With the government planning to raise Rs 40,000 crore through divestment in public sector units (PSUs), retail investors have a good investment avenue. No wonder mutual funds want to attract them by launching PSU schemes.

When SBI Mutual Fund launched its PSU fund last month, the company’s Managing Director and CEO Achal Kumar Gupta said: “PSUs have tremendous growth potential. They have helped in creating a diversified industrial base for the country.”

SBI Mutual Fund’s new fund offer, which closes on June 14, will invest in stocks of domestic public sector undertakings and in debt and money market instruments issued by these companies.

UTI Mutual Fund, Religare Mutual Fund and Sundaram BNP Paribas Mutual Fund had launched similar funds last year.

Returns from these funds have been quite impressive. As on June 7, UTI Top 100 Funds had given 9 per cent returns in the last one year, against 11 per cent returns from the Bombay Stock Exchange (BSE) Sensex. This is even better than BSE’s PSU Index, which returned 7.41 per cent in the period.

Others like Religare PSU Equity Fund returned 3.38 and 3.27 per cent over three months and six months, respectively. Sundaram PSU Opportunities gave 0.5 per cent over three months.

There is a strong case for investing in PSU funds. V V Anand, executive vice-president, SBI Mutual Fund, said: “The PSU Index has outperformed the Sensex in the last 10 years. Therefore, we believe there is immense unlocked potential in these companies.” In the last 10 years, the PSU Index has returned over 805 per cent, while the Sensex has given almost 251 per cent returns.

Experts believe that given the scale, the size and the reasonable valuation of most PSUs, holding these stocks can be a good bet from a risk-reward perspective.

The PSU theme looks promising on the back of strong fundamentals of these companies, most being leaders in their sectors. During the economic slowdown, they showed greater resilience than their private sector counterparts.

The new norm of minimum 25 per cent public holding in all listed companies will help investors get a good value for money and choice of companies, say experts.

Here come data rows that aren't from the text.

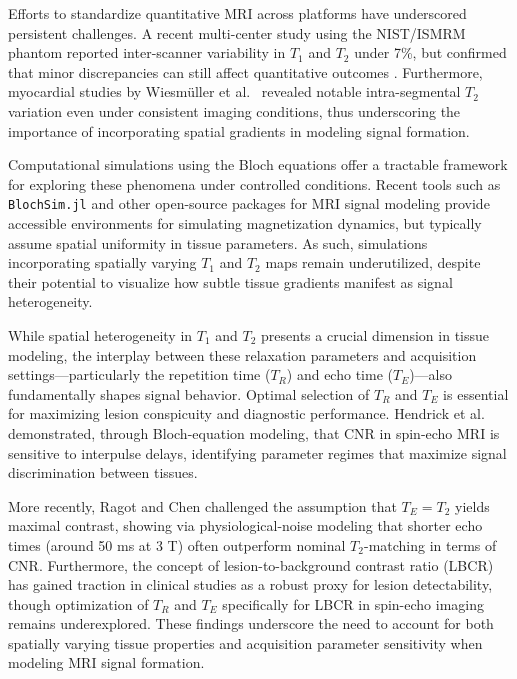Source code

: \documentclass[10pt,a4paper,twoside]{article}
\begin{document}
Efforts to standardize quantitative MRI across platforms have underscored persistent challenges. A recent multi-center study using the NIST/ISMRM phantom reported inter-scanner variability in $ T_1 $ and $ T_2 $ under 7\%, but confirmed that minor discrepancies can still affect quantitative outcomes \cite{pasini2025}. Furthermore, myocardial studies by Wiesmüller et al.\ \cite{wiesmueller2020} revealed notable intra-segmental $ T_2 $ variation even under consistent imaging conditions, thus underscoring the importance of incorporating spatial gradients in modeling signal formation.

Computational simulations using the Bloch equations offer a tractable framework for exploring these phenomena under controlled conditions. Recent tools such as \texttt{BlochSim.jl} \cite{blochsim} and other open-source packages for MRI signal modeling provide accessible environments for simulating magnetization dynamics, but typically assume spatial uniformity in tissue parameters. As such, simulations incorporating spatially varying $ T_1 $ and $ T_2 $ maps remain underutilized, despite their potential to visualize how subtle tissue gradients manifest as signal heterogeneity.

While spatial heterogeneity in $ T_1 $ and $ T_2 $ presents a crucial dimension in tissue modeling, the interplay between these relaxation parameters and acquisition settings—particularly the repetition time ($T_R$) and echo time ($T_E$)—also fundamentally shapes signal behavior. Optimal selection of $T_R$ and $T_E$ is essential for maximizing lesion conspicuity and diagnostic performance. Hendrick et al.\ \cite{hendrick1984} demonstrated, through Bloch-equation modeling, that CNR in spin-echo MRI is sensitive to interpulse delays, identifying parameter regimes that maximize signal discrimination between tissues. 

More recently, Ragot and Chen \cite{ragot2019} challenged the assumption that $ T_E = T_2 $ yields maximal contrast, showing via physiological-noise modeling that shorter echo times (around 50 ms at 3 T) often outperform nominal $ T_2 $-matching in terms of CNR. Furthermore, the concept of lesion-to-background contrast ratio (LBCR) has gained traction in clinical studies as a robust proxy for lesion detectability, though optimization of $T_R$ and $T_E$ specifically for LBCR in spin-echo imaging remains underexplored. These findings underscore the need to account for both spatially varying tissue properties and acquisition parameter sensitivity when modeling MRI signal formation.
\end{document}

However, one should avoid investing directly in these stocks if he/she lacks the knowledge of the stock market. It is advisable to take the mutual fund route in such a case.

However, all PSU funds in the market do not have a proven track record, for they have been around for hardly three to six months.

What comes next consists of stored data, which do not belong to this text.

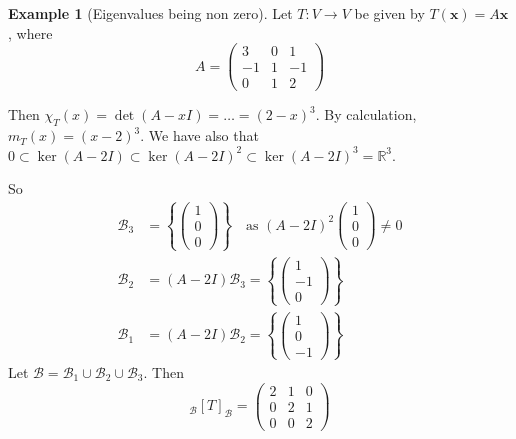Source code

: \documentclass[10pt,fleqn]{article}
\newcommand{\reals}{\mathbb{R}}
\newcommand{\basis}{\mathcal{B}}
\newcommand{\vc}[1]{\boldsymbol{#1}}
\theoremstyle{definition} \newtheorem{defn}{Definition}[section]
\theoremstyle{plain}      \newtheorem{thm}[defn]{Theorem}
\theoremstyle{plain}      \newtheorem{prop}[defn]{Proposition}
\theoremstyle{plain}      \newtheorem{lem}[defn]{Lemma}
\theoremstyle{plain}      \newtheorem{cor}[defn]{Corollary}
\theoremstyle{plain}      \newtheorem{ad}[defn]{Addendum}
\theoremstyle{definition} \newtheorem{ex}[defn]{Example}
\theoremstyle{definition} \newtheorem{rem}[defn]{Remark}
\numberwithin{equation}{subsection}
\begin{document}
\begin{ex}[Eigenvalues being non zero]
    Let $T:V\to V$ be given by $T(\vc{x})=A\vc{x}$, where
    \[
        A=
        \left(
        \begin{array}{rrr}
            3&0&1\\
            -1&1&-1\\
            0&1&2
        \end{array}
        \right)
    \]

    Then $\chi_T(x)=\det(A-xI)=\ldots=(2-x)^3$.
    By calculation, $m_T(x)=(x-2)^3$.
    We have also that $0\subset\ker(A-2I)\subset\ker(A-2I)^2\subset\ker(A-2I)^3=\reals^3$.

    So
    \begingroup
    \renewcommand{\arraystretch}{0.7}
    \begin{align*}
        \basis_3
        &=
        \left\{
        \left(
        \begin{array}{c}
            1\\0\\0
        \end{array}
        \right)
        \right\}\quad\text{as }
        (A-2I)^2
        \left(
        \begin{array}{c}
            1\\0\\0
        \end{array}
        \right)\neq
        0\\
        \basis_2
        &=
        (A-2I)\basis_3=
        \left\{
        \left(
        \begin{array}{r}
            1\\-1\\0
        \end{array}
        \right)
        \right\}\\
        \basis_1
        &=
        (A-2I)\basis_2=
        \left\{
        \left(
        \begin{array}{r}
            1\\0\\-1
        \end{array}
        \right)
        \right\}
    \end{align*}
    \endgroup
    Let $\basis=\basis_1\cup\basis_2\cup\basis_3$.
    Then
    \[
        _{\basis}[T]_{\basis}=
        \left(
        \begin{array}{ccc}
            2&1&0\\
            0&2&1\\
            0&0&2
        \end{array}
        \right)
    \]
\end{ex}
\end{document}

Mukesh Dedhia, director, Ghalla Bhansali Stock Brokers, said: “Concentrate on equity diversified funds as most of these invest in government companies.”

For instance, HDFC Top 200 holds PSU heavyweights like State Bank of India (SBI), Punjab National Bank, GAIL, NTPC, ONGC and Oil India. Similarly, Reliance Regular Savings Equity Growth invests in SBI, ONGC, GAIL, HPCL, Indian Bank and Hindalco.

As an investor, if you have good equity funds, there is a strong likelihood that you already have exposure to most of these stocks. But, if you want to invest in the theme, it should not account for more than 20 per cent of your equity portfolio.

“Such funds are not meant for small portfolios (who invest up to Rs 10,000 by way of systematic investment plans), but help the bigger ones to diversify further,” said Pankaj Mathpal, a certified financial planner.